* Your task
In the data below, the answer is the run of lines from the line containing "### I. SPIN" through the line containing "- False. Small", both included; print it exactly and nothing else.

-- Supplied material follows --

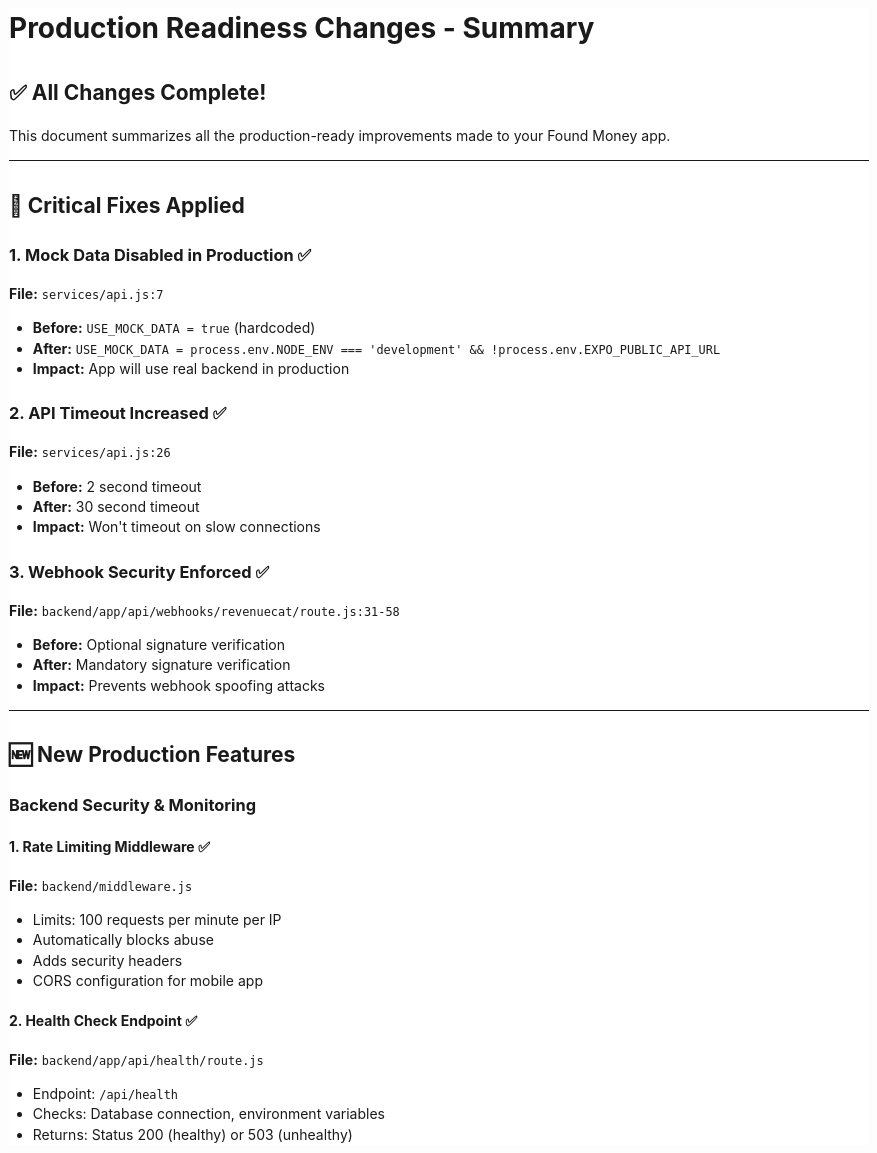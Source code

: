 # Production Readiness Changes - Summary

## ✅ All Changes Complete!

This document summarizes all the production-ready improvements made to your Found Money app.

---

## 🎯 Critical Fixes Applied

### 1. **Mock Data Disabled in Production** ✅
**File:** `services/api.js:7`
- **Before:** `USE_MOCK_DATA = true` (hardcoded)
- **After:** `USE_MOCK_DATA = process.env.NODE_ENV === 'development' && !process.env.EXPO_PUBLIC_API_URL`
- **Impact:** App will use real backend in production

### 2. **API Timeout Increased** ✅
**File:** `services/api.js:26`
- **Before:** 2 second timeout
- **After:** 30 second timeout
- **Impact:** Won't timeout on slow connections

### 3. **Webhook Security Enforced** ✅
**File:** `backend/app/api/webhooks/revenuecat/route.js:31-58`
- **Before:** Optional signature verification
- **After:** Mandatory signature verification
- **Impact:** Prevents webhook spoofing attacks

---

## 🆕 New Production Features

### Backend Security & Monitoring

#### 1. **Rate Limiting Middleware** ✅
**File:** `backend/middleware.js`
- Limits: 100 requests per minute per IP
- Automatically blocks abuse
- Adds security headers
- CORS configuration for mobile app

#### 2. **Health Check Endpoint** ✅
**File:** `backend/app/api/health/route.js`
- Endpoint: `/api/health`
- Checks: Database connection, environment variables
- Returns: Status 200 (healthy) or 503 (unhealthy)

-- Supplied material concluded --
-- Supplied material follows --

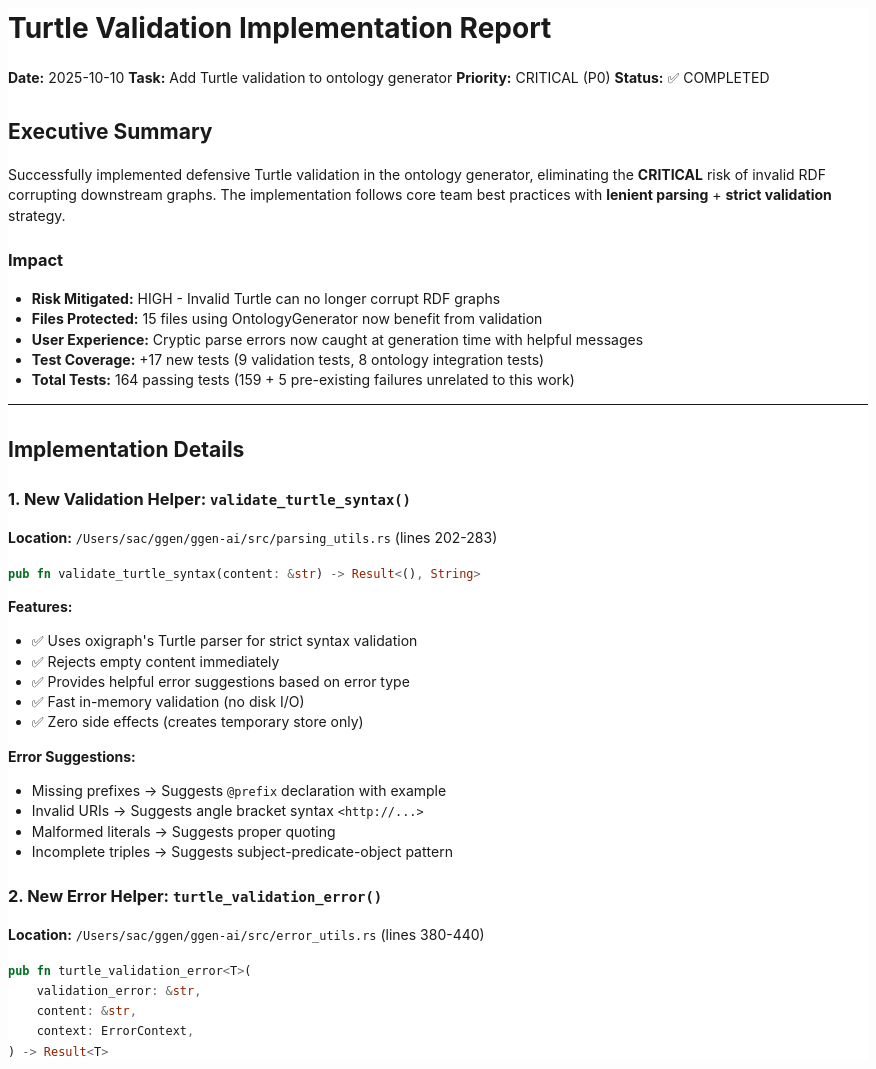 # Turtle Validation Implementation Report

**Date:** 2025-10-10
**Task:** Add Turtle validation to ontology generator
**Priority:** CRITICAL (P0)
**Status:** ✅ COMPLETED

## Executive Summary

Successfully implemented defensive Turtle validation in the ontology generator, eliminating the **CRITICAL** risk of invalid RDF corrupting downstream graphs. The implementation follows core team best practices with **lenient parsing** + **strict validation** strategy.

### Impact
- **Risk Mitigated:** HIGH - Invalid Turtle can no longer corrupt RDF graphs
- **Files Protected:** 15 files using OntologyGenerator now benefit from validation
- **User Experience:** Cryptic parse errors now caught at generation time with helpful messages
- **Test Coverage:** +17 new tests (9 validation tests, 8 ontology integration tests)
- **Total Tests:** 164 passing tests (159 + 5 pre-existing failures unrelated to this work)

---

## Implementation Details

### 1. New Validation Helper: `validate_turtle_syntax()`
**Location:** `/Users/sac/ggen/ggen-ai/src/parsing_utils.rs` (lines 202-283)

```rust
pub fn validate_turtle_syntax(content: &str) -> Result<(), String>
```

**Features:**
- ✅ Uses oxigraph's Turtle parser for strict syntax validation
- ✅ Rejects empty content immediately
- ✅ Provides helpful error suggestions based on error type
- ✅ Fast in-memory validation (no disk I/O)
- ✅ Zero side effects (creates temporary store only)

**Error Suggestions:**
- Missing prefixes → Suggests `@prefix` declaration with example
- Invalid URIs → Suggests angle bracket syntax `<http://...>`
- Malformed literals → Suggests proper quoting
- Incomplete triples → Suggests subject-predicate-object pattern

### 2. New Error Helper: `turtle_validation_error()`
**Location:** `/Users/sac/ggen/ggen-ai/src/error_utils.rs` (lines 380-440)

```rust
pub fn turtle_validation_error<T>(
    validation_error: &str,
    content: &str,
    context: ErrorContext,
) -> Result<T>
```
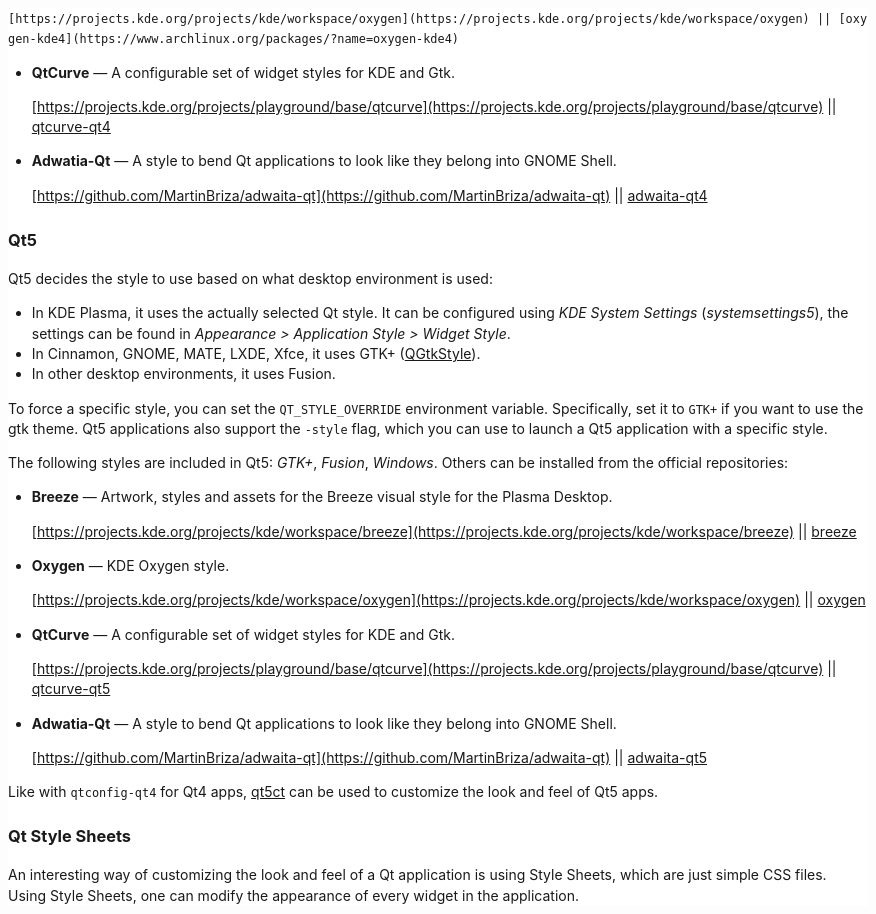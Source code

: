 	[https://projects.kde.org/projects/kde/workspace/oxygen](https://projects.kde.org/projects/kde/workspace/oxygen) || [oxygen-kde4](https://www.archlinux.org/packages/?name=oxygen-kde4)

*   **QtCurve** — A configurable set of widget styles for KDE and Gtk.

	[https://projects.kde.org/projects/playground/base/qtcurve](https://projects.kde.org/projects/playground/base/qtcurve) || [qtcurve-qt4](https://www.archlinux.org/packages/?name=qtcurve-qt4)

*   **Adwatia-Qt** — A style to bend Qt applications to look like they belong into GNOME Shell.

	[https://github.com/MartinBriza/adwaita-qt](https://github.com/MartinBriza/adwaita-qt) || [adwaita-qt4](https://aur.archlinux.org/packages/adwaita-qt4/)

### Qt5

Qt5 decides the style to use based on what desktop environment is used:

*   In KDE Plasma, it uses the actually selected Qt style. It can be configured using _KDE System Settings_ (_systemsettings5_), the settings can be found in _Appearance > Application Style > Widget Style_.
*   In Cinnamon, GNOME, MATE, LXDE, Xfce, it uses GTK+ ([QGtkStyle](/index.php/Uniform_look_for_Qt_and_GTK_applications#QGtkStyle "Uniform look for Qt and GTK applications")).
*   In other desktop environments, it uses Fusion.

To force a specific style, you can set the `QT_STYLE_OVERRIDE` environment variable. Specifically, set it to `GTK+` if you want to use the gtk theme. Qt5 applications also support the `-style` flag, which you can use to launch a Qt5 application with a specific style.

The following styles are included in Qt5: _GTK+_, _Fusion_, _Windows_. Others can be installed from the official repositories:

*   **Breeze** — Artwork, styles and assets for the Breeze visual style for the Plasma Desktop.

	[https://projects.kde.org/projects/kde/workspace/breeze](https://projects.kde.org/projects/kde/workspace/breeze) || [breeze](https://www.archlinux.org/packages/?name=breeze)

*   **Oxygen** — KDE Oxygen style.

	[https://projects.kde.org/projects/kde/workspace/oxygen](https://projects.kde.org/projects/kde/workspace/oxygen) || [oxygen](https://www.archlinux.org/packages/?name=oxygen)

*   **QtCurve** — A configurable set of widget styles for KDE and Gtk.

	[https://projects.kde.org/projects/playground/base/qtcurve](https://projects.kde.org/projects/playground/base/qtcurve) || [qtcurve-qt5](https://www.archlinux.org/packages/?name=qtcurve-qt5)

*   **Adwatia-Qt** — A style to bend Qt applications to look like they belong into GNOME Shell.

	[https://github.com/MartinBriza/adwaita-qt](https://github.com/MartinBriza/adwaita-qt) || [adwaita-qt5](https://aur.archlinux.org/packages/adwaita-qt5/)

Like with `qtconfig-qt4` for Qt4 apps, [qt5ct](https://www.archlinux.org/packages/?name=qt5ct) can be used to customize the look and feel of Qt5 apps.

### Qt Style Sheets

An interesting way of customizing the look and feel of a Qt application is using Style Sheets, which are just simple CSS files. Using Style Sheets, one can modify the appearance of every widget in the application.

-- Supplied material concluded --
-- Supplied material follows --

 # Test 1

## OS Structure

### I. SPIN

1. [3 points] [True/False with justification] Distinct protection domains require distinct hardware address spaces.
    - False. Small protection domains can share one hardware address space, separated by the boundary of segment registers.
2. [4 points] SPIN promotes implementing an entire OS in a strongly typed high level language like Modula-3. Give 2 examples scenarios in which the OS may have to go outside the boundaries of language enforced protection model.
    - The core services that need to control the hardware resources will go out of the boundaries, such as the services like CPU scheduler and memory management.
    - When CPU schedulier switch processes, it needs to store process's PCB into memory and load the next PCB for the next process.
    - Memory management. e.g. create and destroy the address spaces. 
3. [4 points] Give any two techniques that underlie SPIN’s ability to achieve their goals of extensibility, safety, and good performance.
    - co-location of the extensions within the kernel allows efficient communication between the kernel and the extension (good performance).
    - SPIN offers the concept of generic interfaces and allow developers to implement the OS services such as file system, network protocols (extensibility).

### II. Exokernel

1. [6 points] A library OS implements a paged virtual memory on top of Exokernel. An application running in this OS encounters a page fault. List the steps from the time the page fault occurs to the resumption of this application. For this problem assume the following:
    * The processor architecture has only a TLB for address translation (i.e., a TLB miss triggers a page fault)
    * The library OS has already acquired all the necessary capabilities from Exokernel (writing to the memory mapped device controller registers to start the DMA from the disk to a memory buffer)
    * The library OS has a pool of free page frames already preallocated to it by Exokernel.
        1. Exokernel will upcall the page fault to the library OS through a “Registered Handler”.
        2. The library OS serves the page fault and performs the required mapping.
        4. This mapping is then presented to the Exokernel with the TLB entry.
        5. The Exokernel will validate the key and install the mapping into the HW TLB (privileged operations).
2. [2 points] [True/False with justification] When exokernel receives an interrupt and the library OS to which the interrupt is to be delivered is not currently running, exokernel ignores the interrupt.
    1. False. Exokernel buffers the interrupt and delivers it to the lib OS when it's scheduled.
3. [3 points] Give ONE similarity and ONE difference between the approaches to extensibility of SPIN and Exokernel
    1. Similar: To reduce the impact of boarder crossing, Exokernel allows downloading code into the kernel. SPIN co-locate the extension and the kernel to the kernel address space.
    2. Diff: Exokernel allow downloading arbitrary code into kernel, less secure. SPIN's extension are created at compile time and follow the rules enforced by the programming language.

-- Supplied material concluded --

* Written response
### I. SPIN

1. [3 points] [True/False with justification] Distinct protection domains require distinct hardware address spaces.
    - False. Small protection domains can share one hardware address space, separated by the boundary of segment registers.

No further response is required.